従来の有処理プレートからSONORAプレートに切り替えることで、従来のプレート処理に必要な電力、水、現像液、補充液、ガム液およびフィニッシャーが不要になる。化学薬品を一切使用せず、自動現像機の清掃やメンテナンスも必要なく、現像関連の廃液は発生しない。さらに、印刷会社は安定性のあるプレートによって、より信頼性の高い印刷準備が可能になり、現像処理不良によるダウンタイムや紙のムダがなくなる。これは、SONORAプレートのユーザーが製版作業を合理化することで印刷にかかる時間を大幅に短縮し、納期を短縮できることも意味する。また、これらすべてが二酸化炭素排出量の点でも大きな違いをもたらす。
SONORAプレートの最も重要な特長は、画質、生産性、耐刷安定性を犠牲にすることなく、印刷会社がより環境に優しく、資源を節約しながらビジネスを運営できる点にある。これらの利点を享受する日本の印刷会社は増え続けており、SONORAプレートは現在、日本におけるコダックのプレート生産量の60%以上を占めている。
日本国内市場向けの日本製プレート
群馬工場を管掌する群馬事業所長である佐々木充が、日本でのSONORAプレートの生産と顧客への納入に関するいくつかの質問に答えている。
佐々木 群馬事業所長
─コダックにとって、日本国内にプレート製造と関連する研究開発拠点を置くことが重要なのはなぜか?
佐々木 日本市場では、印刷プレートに対し、高品質で安定した性能がとくに求められている。当社がこうした高い要求に応え、お客様への納期厳守を保証するためには、独自の研究開発による国内でのプレート製造が極めて重要。さらに、国内製造はコダックが日本市場で競争力を維持し、プレート事業を継続的に成長させるのに不可欠である。
─国内で製造されたコダックのプレートを使用することで、日本の印刷会社にどのようなメリットがあるのか?
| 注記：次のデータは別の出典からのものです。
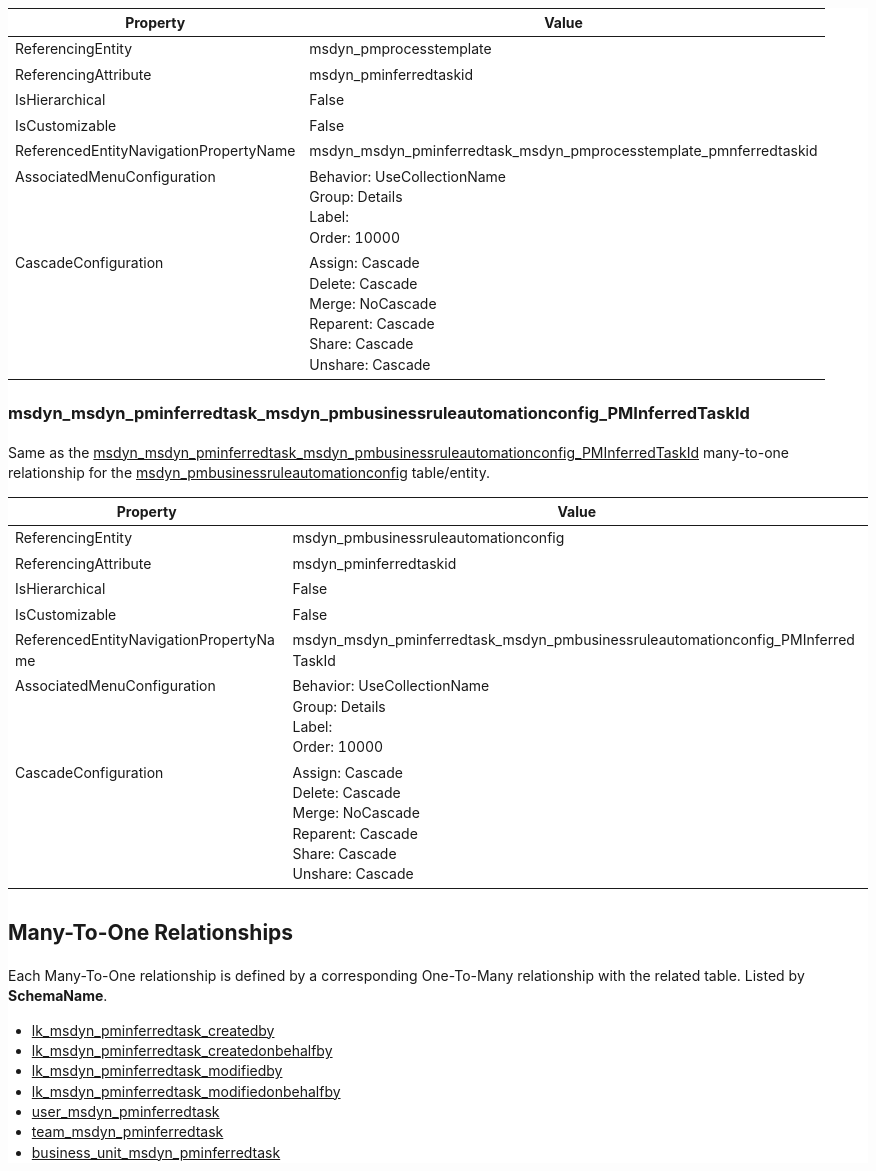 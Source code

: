 |Property|Value|
|--------|-----|
|ReferencingEntity|msdyn_pmprocesstemplate|
|ReferencingAttribute|msdyn_pminferredtaskid|
|IsHierarchical|False|
|IsCustomizable|False|
|ReferencedEntityNavigationPropertyName|msdyn_msdyn_pminferredtask_msdyn_pmprocesstemplate_pmnferredtaskid|
|AssociatedMenuConfiguration|Behavior: UseCollectionName<br />Group: Details<br />Label: <br />Order: 10000|
|CascadeConfiguration|Assign: Cascade<br />Delete: Cascade<br />Merge: NoCascade<br />Reparent: Cascade<br />Share: Cascade<br />Unshare: Cascade|


### <a name="BKMK_msdyn_msdyn_pminferredtask_msdyn_pmbusinessruleautomationconfig_PMInferredTaskId"></a> msdyn_msdyn_pminferredtask_msdyn_pmbusinessruleautomationconfig_PMInferredTaskId

Same as the [msdyn_msdyn_pminferredtask_msdyn_pmbusinessruleautomationconfig_PMInferredTaskId](msdyn_pmbusinessruleautomationconfig.md#BKMK_msdyn_msdyn_pminferredtask_msdyn_pmbusinessruleautomationconfig_PMInferredTaskId) many-to-one relationship for the [msdyn_pmbusinessruleautomationconfig](msdyn_pmbusinessruleautomationconfig.md) table/entity.

|Property|Value|
|--------|-----|
|ReferencingEntity|msdyn_pmbusinessruleautomationconfig|
|ReferencingAttribute|msdyn_pminferredtaskid|
|IsHierarchical|False|
|IsCustomizable|False|
|ReferencedEntityNavigationPropertyName|msdyn_msdyn_pminferredtask_msdyn_pmbusinessruleautomationconfig_PMInferredTaskId|
|AssociatedMenuConfiguration|Behavior: UseCollectionName<br />Group: Details<br />Label: <br />Order: 10000|
|CascadeConfiguration|Assign: Cascade<br />Delete: Cascade<br />Merge: NoCascade<br />Reparent: Cascade<br />Share: Cascade<br />Unshare: Cascade|

<a name="manytoone"></a>

## Many-To-One Relationships

Each Many-To-One relationship is defined by a corresponding One-To-Many relationship with the related table. Listed by **SchemaName**.

- [lk_msdyn_pminferredtask_createdby](#BKMK_lk_msdyn_pminferredtask_createdby)
- [lk_msdyn_pminferredtask_createdonbehalfby](#BKMK_lk_msdyn_pminferredtask_createdonbehalfby)
- [lk_msdyn_pminferredtask_modifiedby](#BKMK_lk_msdyn_pminferredtask_modifiedby)
- [lk_msdyn_pminferredtask_modifiedonbehalfby](#BKMK_lk_msdyn_pminferredtask_modifiedonbehalfby)
- [user_msdyn_pminferredtask](#BKMK_user_msdyn_pminferredtask)
- [team_msdyn_pminferredtask](#BKMK_team_msdyn_pminferredtask)
- [business_unit_msdyn_pminferredtask](#BKMK_business_unit_msdyn_pminferredtask)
佐々木 国産コダックプレートの技術的特長と性能は日本の印刷業界のニーズに最も適している。私たちの顧客の多くは在庫を厳しく管理し、在庫を低く抑えようとしているため、需要が急増した場合に迅速に在庫を補充するには、国内のサプライヤーが理にかなった選択である。国内での製造により、コダックは短い輸送ルートで堅牢かつ柔軟なサプライチェーンを提供し、顧客へオンタイムの出荷を保証することができる。
─群馬工場では、プレート生産をより省資源で環境に優しいものにするために、どのようなプロセスを導入しているのか?
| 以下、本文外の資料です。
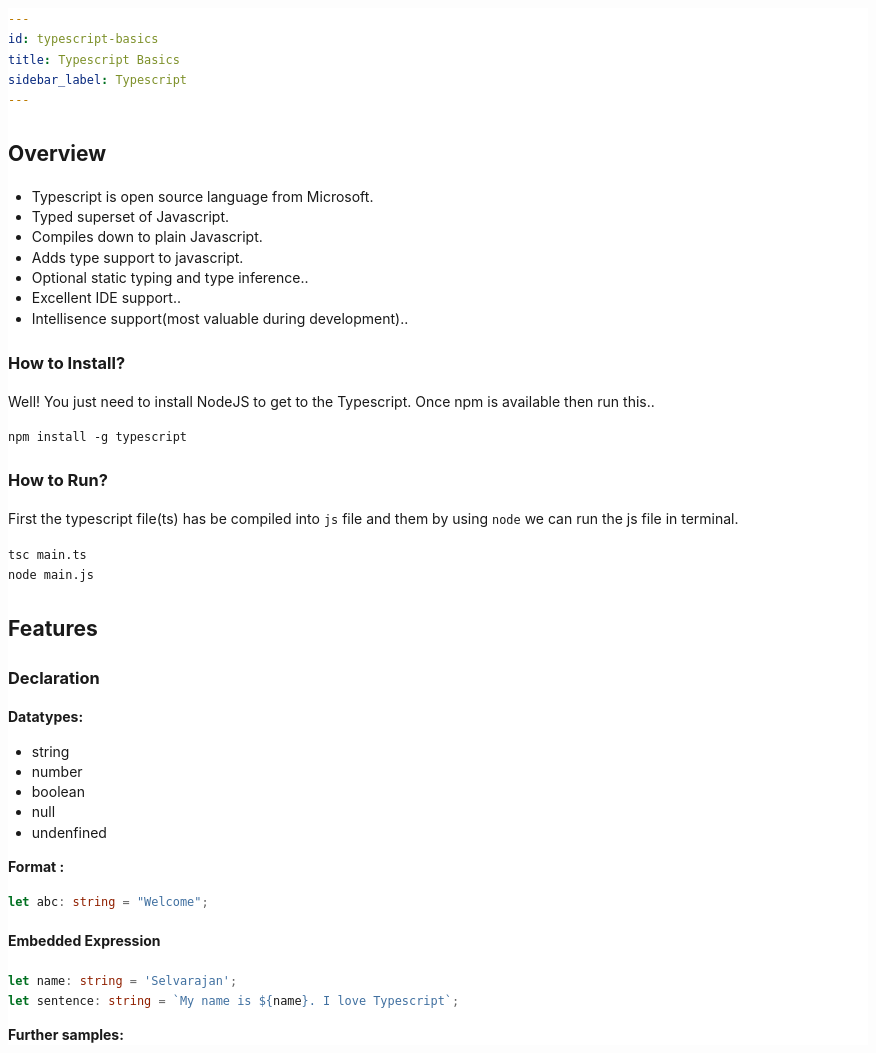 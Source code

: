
 ```yaml
---
id: typescript-basics
title: Typescript Basics
sidebar_label: Typescript
---
```


## Overview

- Typescript is open source language from Microsoft.  
- Typed superset of Javascript.  
- Compiles down to plain Javascript.  
- Adds type support to javascript.  
- Optional static typing and type inference..
- Excellent IDE support..  
- Intellisence support(most valuable during development)..

### How to Install? 

Well! You just need to install NodeJS to get to the Typescript. Once npm is available then run this.. 
```
npm install -g typescript 
```

### How to Run?

First the typescript file(ts) has be compiled into `js` file and them by using `node` we can run the js file in terminal. 

```
tsc main.ts 
node main.js  
```

## Features 

### Declaration

**Datatypes:**  
- string
- number
- boolean
- null
- undenfined


**Format :**
```ts
let abc: string = "Welcome";
```

#### Embedded Expression
```ts
let name: string = 'Selvarajan';
let sentence: string = `My name is ${name}. I love Typescript`;
```
**Further samples:**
佐々木 群馬工場で生産されるKODAKプレートは、ISO14001認定プログラムの対象であり、環境、健康、安全基準への取り組みの一貫性が保証されている。当工場では、環境への影響と廃棄物の削減に継続的に取り組んでいる。工場で消費されるアルミニウムは、ほぼすべてオフセットプレートとして出荷されるか、リサイクルされる。コダックは、可能な限り廃棄物の削減とリサイクルに取り組むことで環境への責任も果たしている。
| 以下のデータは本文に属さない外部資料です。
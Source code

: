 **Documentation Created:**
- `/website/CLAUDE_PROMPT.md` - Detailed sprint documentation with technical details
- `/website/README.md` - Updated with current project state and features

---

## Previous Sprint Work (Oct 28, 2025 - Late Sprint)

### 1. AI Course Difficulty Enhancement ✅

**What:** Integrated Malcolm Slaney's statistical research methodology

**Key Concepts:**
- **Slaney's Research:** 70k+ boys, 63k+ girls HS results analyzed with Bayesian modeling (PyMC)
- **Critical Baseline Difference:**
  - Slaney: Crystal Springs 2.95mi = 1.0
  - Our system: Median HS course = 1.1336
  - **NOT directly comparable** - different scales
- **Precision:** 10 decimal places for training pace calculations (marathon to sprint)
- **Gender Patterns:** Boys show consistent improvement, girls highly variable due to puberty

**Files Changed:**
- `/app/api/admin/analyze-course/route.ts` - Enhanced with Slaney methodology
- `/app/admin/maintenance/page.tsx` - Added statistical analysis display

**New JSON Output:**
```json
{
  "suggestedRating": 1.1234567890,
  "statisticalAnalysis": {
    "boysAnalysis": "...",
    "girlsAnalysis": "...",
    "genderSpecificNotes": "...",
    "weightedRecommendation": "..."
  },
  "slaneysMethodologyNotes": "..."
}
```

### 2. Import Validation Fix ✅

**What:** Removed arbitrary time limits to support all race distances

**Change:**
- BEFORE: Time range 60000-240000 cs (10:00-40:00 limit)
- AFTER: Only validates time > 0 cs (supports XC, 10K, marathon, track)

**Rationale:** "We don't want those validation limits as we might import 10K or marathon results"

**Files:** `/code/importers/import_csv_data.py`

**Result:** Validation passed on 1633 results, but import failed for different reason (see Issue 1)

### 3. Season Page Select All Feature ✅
─SONORAプロセスフリープレートが牽引し、国内ビジネスは順調に発展しているようだが、この成功の要因は何か?また、今後SONORAに期待するものは?
佐々木 群馬工場で製造されるSONORAプロセスフリープレートは、高速イメージング、高解像度、優れた再現性や取り扱いの堅牢性など、他のプレートにはない品質とアプリケーションの利点に加え、優れた持続可能性の特性を兼ね備えている。継続的な製品改良と信頼性の高い供給、そしてお客様への献身的な技術サポートにより、SONORAプレート事業は大きな成長を遂げている。私たちは、こうした環境に優しいプレートの使用ニーズが将来にわたって続いていくと予想している。
コダックは、今後もプロセスフリー技術の継続的な開発に投資することをコミットし、オフセットプレートの技術革新をリードしていきたいと考えている。